<<<<
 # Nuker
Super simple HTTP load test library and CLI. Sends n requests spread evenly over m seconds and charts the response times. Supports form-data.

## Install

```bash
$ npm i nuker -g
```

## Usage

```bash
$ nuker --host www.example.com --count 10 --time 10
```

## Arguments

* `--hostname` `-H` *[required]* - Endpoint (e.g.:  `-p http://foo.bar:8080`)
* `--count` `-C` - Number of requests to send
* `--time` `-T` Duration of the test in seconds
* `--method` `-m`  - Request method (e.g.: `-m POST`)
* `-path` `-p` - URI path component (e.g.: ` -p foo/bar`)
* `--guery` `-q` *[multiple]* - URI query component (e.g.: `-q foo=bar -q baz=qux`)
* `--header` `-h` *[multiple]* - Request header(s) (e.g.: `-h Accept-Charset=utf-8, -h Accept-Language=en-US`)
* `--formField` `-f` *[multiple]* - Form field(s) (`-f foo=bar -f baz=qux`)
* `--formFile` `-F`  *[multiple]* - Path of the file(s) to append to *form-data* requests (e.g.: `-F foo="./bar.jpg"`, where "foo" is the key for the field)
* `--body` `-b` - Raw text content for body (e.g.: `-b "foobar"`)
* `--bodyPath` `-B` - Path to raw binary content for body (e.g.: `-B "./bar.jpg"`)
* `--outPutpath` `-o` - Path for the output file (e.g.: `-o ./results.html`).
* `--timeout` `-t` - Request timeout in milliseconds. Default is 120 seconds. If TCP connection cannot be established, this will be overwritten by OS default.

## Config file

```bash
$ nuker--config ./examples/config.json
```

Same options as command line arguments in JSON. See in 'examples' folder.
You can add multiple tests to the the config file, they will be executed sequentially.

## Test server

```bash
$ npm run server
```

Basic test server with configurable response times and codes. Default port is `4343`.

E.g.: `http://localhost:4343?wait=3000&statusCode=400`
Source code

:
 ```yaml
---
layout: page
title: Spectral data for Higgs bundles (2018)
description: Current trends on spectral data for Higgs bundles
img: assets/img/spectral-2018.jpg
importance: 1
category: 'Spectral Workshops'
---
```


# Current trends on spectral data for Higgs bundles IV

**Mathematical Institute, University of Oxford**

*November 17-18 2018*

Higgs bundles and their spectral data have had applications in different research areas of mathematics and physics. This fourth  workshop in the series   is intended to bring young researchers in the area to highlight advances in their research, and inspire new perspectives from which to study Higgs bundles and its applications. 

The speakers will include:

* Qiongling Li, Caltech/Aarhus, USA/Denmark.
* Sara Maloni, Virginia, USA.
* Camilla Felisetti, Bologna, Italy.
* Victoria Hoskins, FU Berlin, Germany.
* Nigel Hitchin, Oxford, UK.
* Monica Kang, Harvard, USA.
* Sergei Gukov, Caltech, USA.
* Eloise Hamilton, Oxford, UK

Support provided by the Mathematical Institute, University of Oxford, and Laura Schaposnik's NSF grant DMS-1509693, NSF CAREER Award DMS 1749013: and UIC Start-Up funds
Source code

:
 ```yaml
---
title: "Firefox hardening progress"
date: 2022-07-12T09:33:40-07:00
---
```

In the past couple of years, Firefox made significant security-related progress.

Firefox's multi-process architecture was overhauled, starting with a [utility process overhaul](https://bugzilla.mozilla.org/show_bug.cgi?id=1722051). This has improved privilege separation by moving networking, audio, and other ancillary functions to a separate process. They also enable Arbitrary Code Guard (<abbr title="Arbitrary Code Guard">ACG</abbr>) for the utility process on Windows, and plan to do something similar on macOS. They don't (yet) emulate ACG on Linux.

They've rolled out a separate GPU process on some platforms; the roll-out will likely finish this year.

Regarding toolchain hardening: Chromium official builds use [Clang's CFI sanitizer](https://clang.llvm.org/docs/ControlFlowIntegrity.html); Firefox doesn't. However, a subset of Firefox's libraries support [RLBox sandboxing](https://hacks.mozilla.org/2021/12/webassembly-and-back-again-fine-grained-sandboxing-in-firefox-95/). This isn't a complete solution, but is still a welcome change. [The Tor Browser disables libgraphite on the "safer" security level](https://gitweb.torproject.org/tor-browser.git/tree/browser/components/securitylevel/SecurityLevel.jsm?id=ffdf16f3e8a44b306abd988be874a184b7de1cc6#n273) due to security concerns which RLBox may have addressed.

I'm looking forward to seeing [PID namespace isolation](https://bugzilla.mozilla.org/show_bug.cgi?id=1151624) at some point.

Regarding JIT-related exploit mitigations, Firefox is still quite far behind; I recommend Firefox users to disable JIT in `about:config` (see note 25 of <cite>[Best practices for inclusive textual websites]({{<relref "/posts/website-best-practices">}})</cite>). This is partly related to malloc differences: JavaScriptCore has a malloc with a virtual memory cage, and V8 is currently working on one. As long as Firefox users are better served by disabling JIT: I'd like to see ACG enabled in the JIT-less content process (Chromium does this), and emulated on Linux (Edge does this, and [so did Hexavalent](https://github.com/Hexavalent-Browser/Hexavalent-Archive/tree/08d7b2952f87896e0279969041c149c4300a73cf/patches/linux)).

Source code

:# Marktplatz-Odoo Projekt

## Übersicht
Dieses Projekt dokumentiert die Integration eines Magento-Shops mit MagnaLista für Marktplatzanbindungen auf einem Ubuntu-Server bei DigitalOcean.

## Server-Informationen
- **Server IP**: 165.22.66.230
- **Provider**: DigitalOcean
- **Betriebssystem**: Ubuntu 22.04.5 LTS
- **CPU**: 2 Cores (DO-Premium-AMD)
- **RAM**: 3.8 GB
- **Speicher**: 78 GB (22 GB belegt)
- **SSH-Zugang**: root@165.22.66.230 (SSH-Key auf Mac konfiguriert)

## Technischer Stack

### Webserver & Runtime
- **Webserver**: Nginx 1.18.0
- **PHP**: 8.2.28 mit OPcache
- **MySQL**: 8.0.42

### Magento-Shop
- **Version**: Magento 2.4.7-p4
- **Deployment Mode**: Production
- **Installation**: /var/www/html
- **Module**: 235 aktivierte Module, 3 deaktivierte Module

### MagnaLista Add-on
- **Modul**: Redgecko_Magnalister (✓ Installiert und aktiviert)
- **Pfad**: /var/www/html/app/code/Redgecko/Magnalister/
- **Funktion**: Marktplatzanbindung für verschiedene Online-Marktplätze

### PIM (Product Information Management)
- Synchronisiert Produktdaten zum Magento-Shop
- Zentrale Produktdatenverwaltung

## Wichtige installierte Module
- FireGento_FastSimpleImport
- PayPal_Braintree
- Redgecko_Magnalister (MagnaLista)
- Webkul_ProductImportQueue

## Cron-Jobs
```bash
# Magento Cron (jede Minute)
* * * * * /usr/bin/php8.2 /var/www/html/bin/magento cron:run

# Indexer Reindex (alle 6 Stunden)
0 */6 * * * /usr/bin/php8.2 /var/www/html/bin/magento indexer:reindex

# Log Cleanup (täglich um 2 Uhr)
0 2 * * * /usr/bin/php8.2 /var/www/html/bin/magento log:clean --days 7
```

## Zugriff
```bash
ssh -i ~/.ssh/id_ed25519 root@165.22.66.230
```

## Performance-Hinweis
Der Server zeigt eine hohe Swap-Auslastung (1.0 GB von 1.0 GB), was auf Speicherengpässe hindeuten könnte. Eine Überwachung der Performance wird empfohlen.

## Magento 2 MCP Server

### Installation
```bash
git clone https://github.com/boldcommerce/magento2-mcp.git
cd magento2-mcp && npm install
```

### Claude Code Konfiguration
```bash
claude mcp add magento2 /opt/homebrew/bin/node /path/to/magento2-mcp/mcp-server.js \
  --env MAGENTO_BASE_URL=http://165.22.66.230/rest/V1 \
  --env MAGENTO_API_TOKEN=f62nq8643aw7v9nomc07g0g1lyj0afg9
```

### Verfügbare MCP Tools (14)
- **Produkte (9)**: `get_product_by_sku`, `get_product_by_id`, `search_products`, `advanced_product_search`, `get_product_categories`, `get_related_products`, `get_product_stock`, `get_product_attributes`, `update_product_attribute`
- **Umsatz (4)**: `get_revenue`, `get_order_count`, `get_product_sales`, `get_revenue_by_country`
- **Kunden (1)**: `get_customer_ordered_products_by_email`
>>>>
Task details:
Answer with one number, namely how many lines in the records contain the string "field".

Output:
2